PROBLEM REQUIREMENTS: From the entries below, please gather each line containing the string "target".

[Start of section]

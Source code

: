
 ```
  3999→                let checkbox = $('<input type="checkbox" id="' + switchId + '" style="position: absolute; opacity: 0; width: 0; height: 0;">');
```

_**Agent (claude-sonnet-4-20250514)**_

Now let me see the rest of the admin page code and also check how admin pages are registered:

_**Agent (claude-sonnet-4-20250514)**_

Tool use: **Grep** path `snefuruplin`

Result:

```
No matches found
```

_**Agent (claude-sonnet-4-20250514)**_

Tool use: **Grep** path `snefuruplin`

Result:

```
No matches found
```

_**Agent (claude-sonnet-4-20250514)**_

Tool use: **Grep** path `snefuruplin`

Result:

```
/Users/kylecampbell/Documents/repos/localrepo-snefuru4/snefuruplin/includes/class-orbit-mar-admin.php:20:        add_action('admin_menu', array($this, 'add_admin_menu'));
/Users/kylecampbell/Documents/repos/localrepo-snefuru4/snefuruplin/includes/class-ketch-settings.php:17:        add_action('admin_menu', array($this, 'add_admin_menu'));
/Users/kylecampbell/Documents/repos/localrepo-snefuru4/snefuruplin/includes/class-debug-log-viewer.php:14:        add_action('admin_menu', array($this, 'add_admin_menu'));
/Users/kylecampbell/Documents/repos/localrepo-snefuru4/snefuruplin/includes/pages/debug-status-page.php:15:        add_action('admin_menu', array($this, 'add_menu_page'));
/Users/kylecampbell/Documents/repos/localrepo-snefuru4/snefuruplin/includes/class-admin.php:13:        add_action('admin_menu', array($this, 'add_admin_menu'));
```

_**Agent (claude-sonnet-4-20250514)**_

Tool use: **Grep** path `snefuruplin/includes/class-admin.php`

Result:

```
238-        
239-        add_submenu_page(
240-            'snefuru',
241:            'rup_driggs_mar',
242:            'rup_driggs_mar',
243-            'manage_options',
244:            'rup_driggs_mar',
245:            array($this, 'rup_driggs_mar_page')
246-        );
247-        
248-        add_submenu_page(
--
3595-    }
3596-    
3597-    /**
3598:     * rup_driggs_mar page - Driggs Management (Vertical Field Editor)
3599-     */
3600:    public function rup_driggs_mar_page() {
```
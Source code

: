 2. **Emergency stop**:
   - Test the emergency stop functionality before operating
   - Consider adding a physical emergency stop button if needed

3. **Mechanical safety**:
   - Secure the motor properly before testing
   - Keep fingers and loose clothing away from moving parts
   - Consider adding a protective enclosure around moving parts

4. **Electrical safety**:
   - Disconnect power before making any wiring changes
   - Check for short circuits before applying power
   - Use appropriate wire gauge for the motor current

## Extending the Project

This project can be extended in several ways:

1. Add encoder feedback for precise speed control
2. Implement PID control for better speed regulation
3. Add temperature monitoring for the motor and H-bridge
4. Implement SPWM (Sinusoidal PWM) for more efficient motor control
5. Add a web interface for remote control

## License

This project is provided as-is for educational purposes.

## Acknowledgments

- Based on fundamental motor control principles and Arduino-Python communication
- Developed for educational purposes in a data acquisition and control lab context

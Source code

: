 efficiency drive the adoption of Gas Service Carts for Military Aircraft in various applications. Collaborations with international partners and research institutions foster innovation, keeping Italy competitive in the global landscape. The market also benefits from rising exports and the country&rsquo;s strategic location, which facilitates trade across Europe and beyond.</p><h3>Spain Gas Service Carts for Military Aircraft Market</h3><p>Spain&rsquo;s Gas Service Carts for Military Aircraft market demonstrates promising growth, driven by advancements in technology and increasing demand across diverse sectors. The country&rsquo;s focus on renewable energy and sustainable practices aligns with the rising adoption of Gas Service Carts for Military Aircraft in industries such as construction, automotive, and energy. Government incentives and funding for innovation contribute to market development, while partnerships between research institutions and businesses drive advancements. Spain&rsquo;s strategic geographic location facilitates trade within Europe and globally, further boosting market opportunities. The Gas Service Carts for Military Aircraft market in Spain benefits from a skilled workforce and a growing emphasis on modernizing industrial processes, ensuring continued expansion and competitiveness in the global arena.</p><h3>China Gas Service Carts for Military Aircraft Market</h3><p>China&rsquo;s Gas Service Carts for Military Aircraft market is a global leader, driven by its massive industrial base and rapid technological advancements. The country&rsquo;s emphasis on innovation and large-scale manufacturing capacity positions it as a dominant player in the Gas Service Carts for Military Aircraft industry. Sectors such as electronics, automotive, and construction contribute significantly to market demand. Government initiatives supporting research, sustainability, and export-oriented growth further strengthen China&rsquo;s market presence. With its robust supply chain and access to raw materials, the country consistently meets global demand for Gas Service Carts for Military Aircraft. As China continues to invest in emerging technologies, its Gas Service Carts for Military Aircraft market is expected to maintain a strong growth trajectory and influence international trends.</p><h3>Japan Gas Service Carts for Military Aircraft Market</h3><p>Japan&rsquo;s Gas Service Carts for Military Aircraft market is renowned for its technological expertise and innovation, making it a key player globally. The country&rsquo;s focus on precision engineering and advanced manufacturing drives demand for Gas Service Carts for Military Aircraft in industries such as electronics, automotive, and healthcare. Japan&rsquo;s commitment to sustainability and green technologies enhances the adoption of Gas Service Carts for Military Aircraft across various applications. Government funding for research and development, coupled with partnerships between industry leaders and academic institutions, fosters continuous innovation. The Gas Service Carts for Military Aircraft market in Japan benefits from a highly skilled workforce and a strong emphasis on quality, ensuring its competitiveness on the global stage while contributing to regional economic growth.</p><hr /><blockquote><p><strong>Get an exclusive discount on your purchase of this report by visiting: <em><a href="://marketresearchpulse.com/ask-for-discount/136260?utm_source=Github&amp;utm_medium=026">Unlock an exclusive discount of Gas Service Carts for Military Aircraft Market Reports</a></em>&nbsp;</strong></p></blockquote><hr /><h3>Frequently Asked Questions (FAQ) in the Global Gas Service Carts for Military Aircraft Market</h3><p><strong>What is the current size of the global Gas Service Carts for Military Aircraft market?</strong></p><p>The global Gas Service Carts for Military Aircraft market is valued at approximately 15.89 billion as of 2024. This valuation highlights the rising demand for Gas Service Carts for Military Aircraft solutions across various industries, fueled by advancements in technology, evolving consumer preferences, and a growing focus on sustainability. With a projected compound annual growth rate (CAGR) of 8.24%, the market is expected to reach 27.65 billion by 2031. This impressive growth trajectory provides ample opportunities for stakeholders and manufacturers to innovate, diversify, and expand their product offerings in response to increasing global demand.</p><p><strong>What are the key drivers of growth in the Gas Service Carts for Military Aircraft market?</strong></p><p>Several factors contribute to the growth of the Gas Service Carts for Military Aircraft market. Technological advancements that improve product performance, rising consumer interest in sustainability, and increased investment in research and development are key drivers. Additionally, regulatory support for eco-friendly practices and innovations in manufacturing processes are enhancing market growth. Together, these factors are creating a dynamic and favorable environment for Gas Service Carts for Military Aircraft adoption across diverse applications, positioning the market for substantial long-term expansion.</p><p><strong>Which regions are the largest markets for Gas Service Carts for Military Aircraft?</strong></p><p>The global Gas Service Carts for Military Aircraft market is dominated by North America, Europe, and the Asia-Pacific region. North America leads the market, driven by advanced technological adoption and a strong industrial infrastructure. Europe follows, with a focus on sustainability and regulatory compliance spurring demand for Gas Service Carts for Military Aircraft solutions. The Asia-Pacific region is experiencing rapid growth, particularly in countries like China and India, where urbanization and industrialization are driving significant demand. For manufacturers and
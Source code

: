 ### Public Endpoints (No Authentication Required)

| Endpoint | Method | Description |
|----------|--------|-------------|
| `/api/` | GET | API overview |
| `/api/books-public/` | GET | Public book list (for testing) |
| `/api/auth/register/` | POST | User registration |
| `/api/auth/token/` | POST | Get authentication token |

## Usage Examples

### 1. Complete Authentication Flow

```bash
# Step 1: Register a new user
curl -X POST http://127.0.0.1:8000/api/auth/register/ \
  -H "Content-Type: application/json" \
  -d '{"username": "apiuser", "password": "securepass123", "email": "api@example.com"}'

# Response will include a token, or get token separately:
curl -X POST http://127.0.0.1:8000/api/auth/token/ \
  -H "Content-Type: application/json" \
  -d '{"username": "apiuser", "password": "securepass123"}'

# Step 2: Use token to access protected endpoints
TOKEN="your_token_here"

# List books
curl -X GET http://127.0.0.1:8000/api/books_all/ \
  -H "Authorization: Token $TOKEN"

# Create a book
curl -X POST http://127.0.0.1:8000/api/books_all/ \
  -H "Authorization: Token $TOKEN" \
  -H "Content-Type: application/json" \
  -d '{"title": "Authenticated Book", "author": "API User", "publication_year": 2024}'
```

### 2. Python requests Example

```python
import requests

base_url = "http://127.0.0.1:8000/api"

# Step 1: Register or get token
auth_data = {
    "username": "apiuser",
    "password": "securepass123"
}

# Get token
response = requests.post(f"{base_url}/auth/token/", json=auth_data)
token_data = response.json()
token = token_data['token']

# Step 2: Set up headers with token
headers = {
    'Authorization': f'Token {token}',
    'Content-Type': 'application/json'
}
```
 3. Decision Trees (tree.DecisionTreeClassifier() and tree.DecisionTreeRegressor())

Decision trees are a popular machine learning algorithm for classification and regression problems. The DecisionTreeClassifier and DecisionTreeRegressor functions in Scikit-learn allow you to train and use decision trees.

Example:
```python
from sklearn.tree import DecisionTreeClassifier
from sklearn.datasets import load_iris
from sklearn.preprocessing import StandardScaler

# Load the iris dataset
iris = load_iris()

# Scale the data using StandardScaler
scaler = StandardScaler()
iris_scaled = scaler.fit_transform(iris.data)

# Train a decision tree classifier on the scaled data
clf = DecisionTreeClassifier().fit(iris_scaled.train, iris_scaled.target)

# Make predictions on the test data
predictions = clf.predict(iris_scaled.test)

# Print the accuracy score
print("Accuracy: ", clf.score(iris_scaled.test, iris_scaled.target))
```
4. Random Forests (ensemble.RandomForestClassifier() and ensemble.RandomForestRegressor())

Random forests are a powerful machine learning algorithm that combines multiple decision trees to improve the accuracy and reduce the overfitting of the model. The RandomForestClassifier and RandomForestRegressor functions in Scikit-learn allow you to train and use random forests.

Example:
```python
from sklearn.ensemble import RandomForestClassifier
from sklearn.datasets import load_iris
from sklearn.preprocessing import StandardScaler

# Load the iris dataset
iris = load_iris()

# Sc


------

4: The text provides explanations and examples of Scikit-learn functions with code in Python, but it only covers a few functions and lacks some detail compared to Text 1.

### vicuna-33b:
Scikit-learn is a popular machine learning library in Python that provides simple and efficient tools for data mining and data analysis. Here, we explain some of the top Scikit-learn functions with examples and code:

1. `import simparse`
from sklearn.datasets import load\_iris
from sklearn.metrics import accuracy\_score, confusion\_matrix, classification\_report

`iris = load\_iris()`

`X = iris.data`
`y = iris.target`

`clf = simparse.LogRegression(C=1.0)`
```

[End of section]

SOLUTION FOR THIS EXERCISE:
clf = DecisionTreeClassifier().fit(iris_scaled.train, iris_scaled.target)
print("Accuracy: ", clf.score(iris_scaled.test, iris_scaled.target))
`y = iris.target`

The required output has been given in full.